Segment Start: Records for the exercise

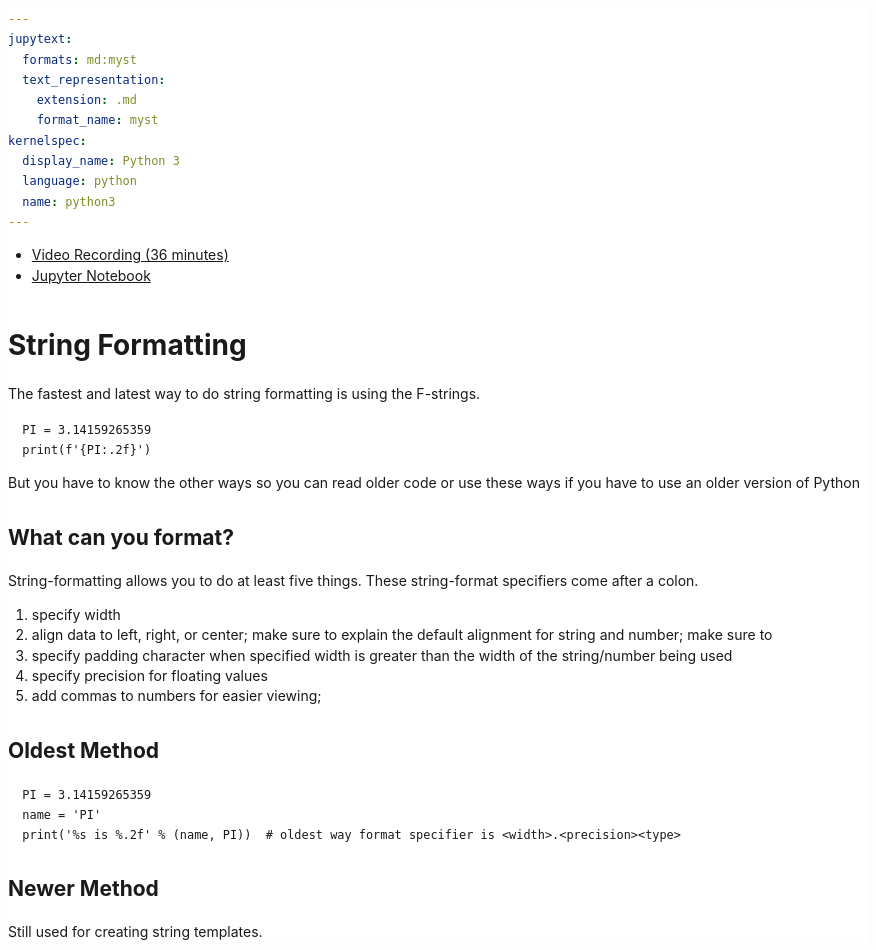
 ```yaml
---
jupytext:
  formats: md:myst
  text_representation:
    extension: .md
    format_name: myst
kernelspec:
  display_name: Python 3
  language: python
  name: python3
---
```


- [Video Recording (36 minutes)](https://ub.hosted.panopto.com/Panopto/Pages/Viewer.aspx?id=c8e521d6-9b89-4f8e-ae5b-afa3004ff4f5)
- [Jupyter Notebook](https://github.com/mkzia/eas503-book-notes/blob/main/03/formatting.ipynb)

# String Formatting

The fastest and latest way to do string formatting is using the F-strings. 

```{code-cell} ipython3
  PI = 3.14159265359 
  print(f'{PI:.2f}')
```
But you have to know the other ways so you can read older code or use these ways if you have to use an older version of Python

## What can you format?
String-formatting allows you to do at least five things. These string-format specifiers come after a colon. 
1. specify width
2. align data to left, right, or center; make sure to explain the default alignment for string and number; make sure to 
3. specify padding character when specified width is greater than the width of the string/number being used
4. specify precision for floating values
5. add commas to numbers for easier viewing; 


## Oldest Method
```{code-cell} ipython3
  PI = 3.14159265359 
  name = 'PI'
  print('%s is %.2f' % (name, PI))  # oldest way format specifier is <width>.<precision><type>
```


## Newer Method
Still used for creating string templates.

Segment End: Records for the exercise

Task objective: Text only, please: give the listing again word for word with no images.

Task answer:
 ```yaml
---
jupytext:
  formats: md:myst
  text_representation:
    extension: .md
    format_name: myst
kernelspec:
  display_name: Python 3
  language: python
  name: python3
---
```


- [Video Recording (36 minutes)](https://ub.hosted.panopto.com/Panopto/Pages/Viewer.aspx?id=c8e521d6-9b89-4f8e-ae5b-afa3004ff4f5)
- [Jupyter Notebook](https://github.com/mkzia/eas503-book-notes/blob/main/03/formatting.ipynb)

# String Formatting

The fastest and latest way to do string formatting is using the F-strings. 

```{code-cell} ipython3
  PI = 3.14159265359 
  print(f'{PI:.2f}')
```
But you have to know the other ways so you can read older code or use these ways if you have to use an older version of Python

## What can you format?
String-formatting allows you to do at least five things. These string-format specifiers come after a colon. 
1. specify width
2. align data to left, right, or center; make sure to explain the default alignment for string and number; make sure to 
3. specify padding character when specified width is greater than the width of the string/number being used
4. specify precision for floating values
5. add commas to numbers for easier viewing; 


## Oldest Method
```{code-cell} ipython3
  PI = 3.14159265359 
  name = 'PI'
  print('%s is %.2f' % (name, PI))  # oldest way format specifier is <width>.<precision><type>
```


## Newer Method
Still used for creating string templates.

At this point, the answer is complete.